Task details:
Each entry in the block below needs to be copied out exactly.

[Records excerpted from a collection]
++++++++++
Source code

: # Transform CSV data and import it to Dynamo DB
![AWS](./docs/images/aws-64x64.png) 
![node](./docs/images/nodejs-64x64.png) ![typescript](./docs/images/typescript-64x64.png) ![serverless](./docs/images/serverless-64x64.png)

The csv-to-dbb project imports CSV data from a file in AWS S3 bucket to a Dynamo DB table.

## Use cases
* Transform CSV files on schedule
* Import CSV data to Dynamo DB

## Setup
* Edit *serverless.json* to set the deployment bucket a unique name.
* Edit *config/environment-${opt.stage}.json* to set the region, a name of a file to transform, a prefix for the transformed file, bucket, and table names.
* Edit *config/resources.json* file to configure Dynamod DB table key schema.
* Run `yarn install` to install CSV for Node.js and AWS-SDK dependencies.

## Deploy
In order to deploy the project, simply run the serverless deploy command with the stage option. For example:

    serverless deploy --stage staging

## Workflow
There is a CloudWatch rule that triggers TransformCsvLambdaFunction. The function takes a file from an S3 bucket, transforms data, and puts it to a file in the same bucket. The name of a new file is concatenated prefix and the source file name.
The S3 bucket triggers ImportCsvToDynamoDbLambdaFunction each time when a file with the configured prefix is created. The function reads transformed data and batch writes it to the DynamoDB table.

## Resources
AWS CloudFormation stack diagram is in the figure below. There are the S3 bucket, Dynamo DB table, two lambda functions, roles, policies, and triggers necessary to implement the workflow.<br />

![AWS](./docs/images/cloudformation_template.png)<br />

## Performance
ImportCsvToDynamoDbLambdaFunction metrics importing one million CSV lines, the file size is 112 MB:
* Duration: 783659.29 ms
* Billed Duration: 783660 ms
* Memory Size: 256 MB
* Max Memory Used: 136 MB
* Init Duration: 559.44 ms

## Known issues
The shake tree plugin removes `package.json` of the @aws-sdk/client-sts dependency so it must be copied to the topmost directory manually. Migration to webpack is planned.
++++++++++
Output below:
Source code

: # Transform CSV data and import it to Dynamo DB
![AWS](./docs/images/aws-64x64.png) 
![node](./docs/images/nodejs-64x64.png) ![typescript](./docs/images/typescript-64x64.png) ![serverless](./docs/images/serverless-64x64.png)

The csv-to-dbb project imports CSV data from a file in AWS S3 bucket to a Dynamo DB table.

## Use cases
* Transform CSV files on schedule
* Import CSV data to Dynamo DB

## Setup
* Edit *serverless.json* to set the deployment bucket a unique name.
* Edit *config/environment-${opt.stage}.json* to set the region, a name of a file to transform, a prefix for the transformed file, bucket, and table names.
* Edit *config/resources.json* file to configure Dynamod DB table key schema.
* Run `yarn install` to install CSV for Node.js and AWS-SDK dependencies.

## Deploy
In order to deploy the project, simply run the serverless deploy command with the stage option. For example:

    serverless deploy --stage staging

## Workflow
There is a CloudWatch rule that triggers TransformCsvLambdaFunction. The function takes a file from an S3 bucket, transforms data, and puts it to a file in the same bucket. The name of a new file is concatenated prefix and the source file name.
The S3 bucket triggers ImportCsvToDynamoDbLambdaFunction each time when a file with the configured prefix is created. The function reads transformed data and batch writes it to the DynamoDB table.

## Resources
AWS CloudFormation stack diagram is in the figure below. There are the S3 bucket, Dynamo DB table, two lambda functions, roles, policies, and triggers necessary to implement the workflow.<br />

![AWS](./docs/images/cloudformation_template.png)<br />

## Performance
ImportCsvToDynamoDbLambdaFunction metrics importing one million CSV lines, the file size is 112 MB:
* Duration: 783659.29 ms
* Billed Duration: 783660 ms
* Memory Size: 256 MB
* Max Memory Used: 136 MB
* Init Duration: 559.44 ms

## Known issues
The shake tree plugin removes `package.json` of the @aws-sdk/client-sts dependency so it must be copied to the topmost directory manually. Migration to webpack is planned.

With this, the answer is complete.